Felon Gets Immunity for Gun Use in Self-Defense

     (CN) – A convicted felon who shot and killed an acquaintance on a Florida street in 2010 is entitled to immunity under the Stand Your Ground law, a state appeals court ruled.
     Aaron Little had been charged with second-degree murder with a firearm, but he claimed that he shot Demond Brooks in self-defense.
     The decision notes that, without apparent provocation, Brooks had leaped from the backseat of a car, pulled two handguns from his waistband, pointed them at Little and yelled that he as “going to make it rain.”
     A woman who heard the commotion outside her door went out on her porch at which point Little ran into her home and pulled a handgun out of his pocket.
     The residents then kicked Little out of the house. Apparently unaware that Little was carrying a weapon, Brooks then backed Little up against the car, raised his guns and pointed them at Little.
     Little then raised his own gun, closed his eyes and “pulled the trigger several times,” according to the ruling.
     Brooks died at the scene. A Lee County judge refused to grant Little immunity under a Section 776.032(1) of the so-called Stand Your Ground law after finding that Little chose to arm himself inside the house and then re-engage Brooks outside.
     A three-judge panel of the 2nd District Court of Appeal credited Little’s story and granted him a writ of prohibition Wednesday,
     “We agree with Little that his use of deadly force was justified under the circumstances,” Judge Morris Silberman wrote for the panel.
     “Specifically, there is no evidence whatsoever that Little reengaged Brooks,” Silberman added. “The evidence establishes that Little was afraid of Brooks and repeatedly asked for help in calming Brooks down. … Little walked past Brooks with extreme caution and with his gun out of sight.
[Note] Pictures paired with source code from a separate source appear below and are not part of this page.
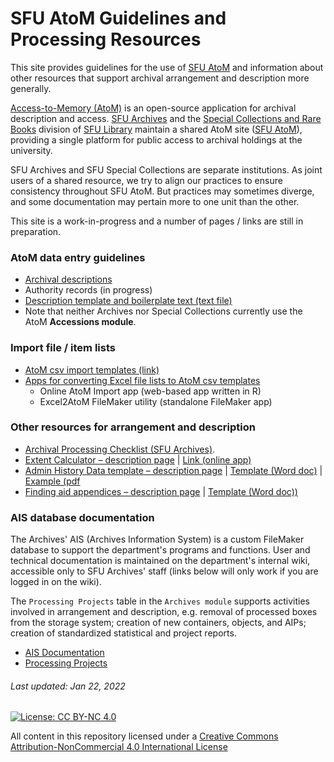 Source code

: # SFU AtoM Guidelines and Processing Resources
This site provides guidelines for the use of [SFU AtoM](https://atom.archives.sfu.ca) and information about other resources that support archival arrangement and description more generally.

[Access-to-Memory (AtoM)](https://www.accesstomemory.org/en/) is an open-source application for archival description and access. [SFU Archives](https://www.sfu.ca/archives.html) and the [Special Collections and Rare Books](https://www.lib.sfu.ca/about/branches-depts/special-collections) division of [SFU Library](https://www.lib.sfu.ca) maintain a shared AtoM site ([SFU AtoM](https://atom.archives.sfu.ca)), providing a single platform for public access to archival holdings at the university.

 SFU Archives and SFU Special Collections are separate institutions. As joint users of a shared resource, we try to align our practices to ensure consistency throughout SFU AtoM. But practices may sometimes diverge, and some documentation may pertain more to one unit than the other.

 This site is a work-in-progress and a number of pages / links are still in preparation.

### AtoM data entry guidelines
- [Archival descriptions](archival-description/overview.md)
- Authority records (in progress)
- [Description template and boilerplate text (text file)](downloads/description-template.txt)
- Note that neither Archives nor Special Collections currently use the AtoM **Accessions module**.

### Import file / item lists
- [AtoM csv import templates (link)](https://wiki.accesstomemory.org/wiki/Resources/CSV_templates)
- [Apps for converting Excel file lists to AtoM csv templates](resources/file-item-lists.md)
    - Online AtoM Import app (web-based app written in R)
    - Excel2AtoM FileMaker utility (standalone FileMaker app)

### Other resources for arrangement and description
- [Archival Processing Checklist (SFU Archives)](resources/archival-processing-checklist.md).
- [Extent Calculator – description page](resources/extent-calculator.md) | [Link (online app)](https://sfuarchives.shinyapps.io/extent_calculator/)
- [Admin History Data template – description page](resources/admin-history-data-template.md) | [Template (Word doc)](downloads/admin-history-data-template.docx) | [Example (pdf](downloads/admin-history-data-example.pdf)
- [Finding aid appendices – description page](resources/finding-aid-appendices.md) | [Template (Word doc))](downloads/finding-aid-appdenices.docx)

### AIS database documentation
The Archives' AIS (Archives Information System) is a custom FileMaker database to support the department's programs and functions. User and technical documentation is maintained on the department's internal wiki, accessible only to SFU Archives' staff (links below will only work if you are logged in on the wiki).

The `Processing Projects` table in the `Archives module` supports activities involved in arrangement and description, e.g. removal of processed boxes from the storage system; creation of new containers, objects, and AIPs; creation of standardized statistical and project reports.
- [AIS Documentation](https://wiki.its.sfu.ca/departments/archives/index.php/AIS_User_Documentation)
- [Processing Projects](https://wiki.its.sfu.ca/departments/archives/index.php/Processing_Projects)

###### Last updated: Jan 22, 2022

[![License: CC BY-NC 4.0](https://img.shields.io/badge/License-CC%20BY--NC%204.0-lightgrey.svg)](https://creativecommons.org/licenses/by-nc/4.0/)

All content in this repository licensed under a [Creative Commons Attribution-NonCommercial 4.0 International License](https://creativecommons.org/licenses/by-nc/4.0/)
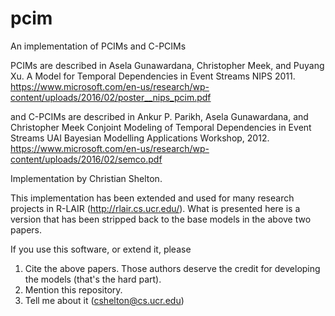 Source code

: pcim
====

An implementation of PCIMs and C-PCIMs

PCIMs are described in
Asela Gunawardana, Christopher Meek, and Puyang Xu.
A Model for Temporal Dependencies in Event Streams
NIPS 2011.
https://www.microsoft.com/en-us/research/wp-content/uploads/2016/02/poster__nips_pcim.pdf

and
C-PCIMs are described in
Ankur P. Parikh, Asela Gunawardana, and Christopher Meek
Conjoint Modeling of Temporal Dependencies in Event Streams
UAI Bayesian Modelling Applications Workshop, 2012.
https://www.microsoft.com/en-us/research/wp-content/uploads/2016/02/semco.pdf

Implementation by Christian Shelton.

This implementation has been extended and used for many research projects
in R-LAIR (http://rlair.cs.ucr.edu/).  What is presented here is a version that has been stripped back to the base models in the above two papers.

If you use this software, or extend it, please

1. Cite the above papers.  Those authors deserve the credit for developing the models (that's the hard part).
2. Mention this repository.
3. Tell me about it (cshelton@cs.ucr.edu)
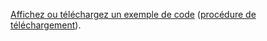 [Affichez ou téléchargez un exemple de code](https://github.com/aspnet/AspNetCore.Docs/tree/master/aspnetcore/tutorials/first-mvc-app/start-mvc/sample) ([procédure de téléchargement](xref:index#how-to-download-a-sample)).
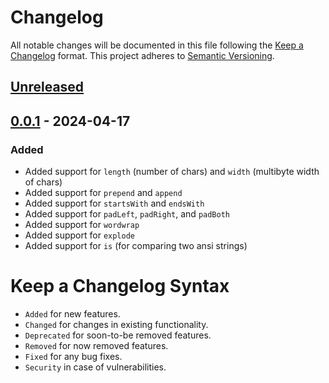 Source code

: # Changelog

All notable changes will be documented in this file following the [Keep a Changelog](https://keepachangelog.com/en/1.0.0/) 
format. This project adheres to [Semantic Versioning](https://semver.org/spec/v2.0.0.html).

## [Unreleased]

## [0.0.1] - 2024-04-17

### Added

- Added support for `length` (number of chars) and `width` (multibyte width of chars)
- Added support for `prepend` and `append`
- Added support for `startsWith` and `endsWith`
- Added support for `padLeft`, `padRight`, and `padBoth`
- Added support for `wordwrap`
- Added support for `explode`
- Added support for `is` (for comparing two ansi strings)

# Keep a Changelog Syntax

-   `Added` for new features.
-   `Changed` for changes in existing functionality.
-   `Deprecated` for soon-to-be removed features.
-   `Removed` for now removed features.
-   `Fixed` for any bug fixes. 
-   `Security` in case of vulnerabilities.

[Unreleased]: https://github.com/glhd/ansipants/compare/0.0.1...HEAD

[0.0.1]: https://github.com/glhd/ansipants/compare/0.0.1...0.0.1

[0.0.1]: https://github.com/glhd/ansipants/compare/0.0.1...0.0.1
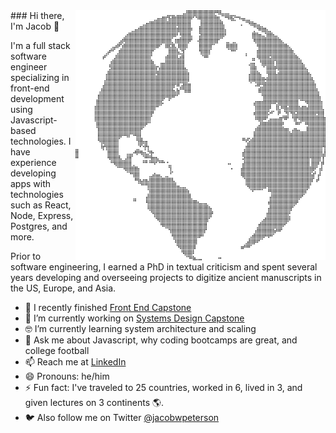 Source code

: <img align="right" src="https://github.com/JacobWPeterson/JacobWPeterson/blob/main/globe.png" alt="Globe made of dots" width=400px height=400px/>
### Hi there, I'm Jacob 👋

I'm a full stack software engineer specializing in front-end development using Javascript-based technologies. I have experience developing apps with technologies such as React, Node, Express, Postgres, and more.

Prior to software engineering, I earned a PhD in textual criticism and spent several years developing and overseeing projects to digitize ancient manuscripts in the US, Europe, and Asia.

- 🏁 I recently finished <a href="https://github.com/JacobWPeterson/FrontEndCapstone">Front End Capstone</a>
- 🔭 I’m currently working on <a href="https://github.com/JacobWPeterson/Reviews">Systems Design Capstone</a>
- 🤓 I’m currently learning system architecture and scaling
- 💬 Ask me about Javascript, why coding bootcamps are great, and college football
- 📫 Reach me at <a href="https://www.linkedin.com/in/jacobwpeterson/">LinkedIn</a>
- 😄 Pronouns: he/him
- ⚡ Fun fact: I've traveled to 25 countries, worked in 6, lived in 3, and given lectures on 3 continents 🌎.
- 🐦 Also follow me on Twitter <a href="https://twitter.com/jacobwpeterson">@jacobwpeterson</a>
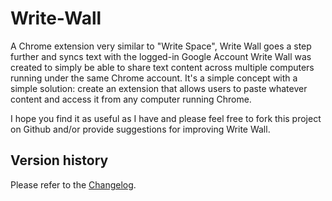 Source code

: Write-Wall
==========

A Chrome extension very similar to "Write Space", Write Wall goes a step further and syncs text with the logged-in Google Account
Write Wall was created to simply be able to share text content across multiple computers running under the same Chrome account. It's a simple concept with a simple solution: create an extension that allows users to paste whatever content and access it from any computer running Chrome.

I hope you find it as useful as I have and please feel free to fork this project on Github and/or provide suggestions for improving Write Wall.

## Version history

Please refer to the [Changelog](CHANGELOG.md). 
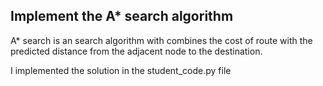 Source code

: ## Implement the A* search algorithm

A* search is an search algorithm with combines the cost of route with the predicted distance from the adjacent node to the destination.

I implemented the solution in the student_code.py file

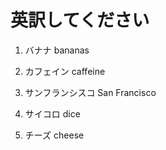 # 英訳してください
1. バナナ
bananas

2. カフェイン
caffeine

3. サンフランシスコ
San Francisco

4. サイコロ
dice

5. チーズ
cheese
When Brooks started ranting at him, Little implored Brooks to calm down. There is no evidence that Little made any threatening moves toward Brooks or said any threatening words to him. But Brooks raised his guns and pointed them at Little anyway, and Little responded to the threat.”
     The court refused to waver even though Little, as a felon in possession of a firearm, was engaged in an unlawful activity at the time he used the deadly force.
     “Little sought immunity based on the use of force as permitted in section 776.012(1),” Silberman wrote. “His status as a felon in illegal possession of a firearm did not preclude that claim of immunity. And, as set forth above, Little established by a preponderance of the evidence that his use of force was justified to prevent his imminent death or great bodily harm as provided for in section 776.012(1). Accordingly, Little was entitled to immunity under section 776.032(1).”
     The ruling concludes with the panel certifying a question to the Florida Supreme Court.
     “Is a defendant who establishes by a preponderance of the evidence that his use of deadly force is permitted in section 776.012(1), Florida statutes (2009), entitled to immunity under section 776.032(1) even though he is engaged in an unlawful activity at the time he uses the deadly force,” the panel asked.
     Stand Your Ground allows people to use deadly force if they reasonably believe it is needed to prevent death or great bodily harm to themselves, or the commission of a forcible felony. Similar laws are on the books in at least 15 other states.
     The law has proven controversial, particularly since the February 2012 shooting death of an unarmed teenager, Trayvon Martin, at the hands of George Zimmerman, a 29-year-old former neighborhood watch captain at a gated community in central Florida.
     Earlier this month, Zimmerman waived his right to appear at a Stand Your Ground hearing at which he could have asserted his own self-defense claim and possibly seen the murder charges against him dropped.
     Zimmerman’s case will now go to trial later this year.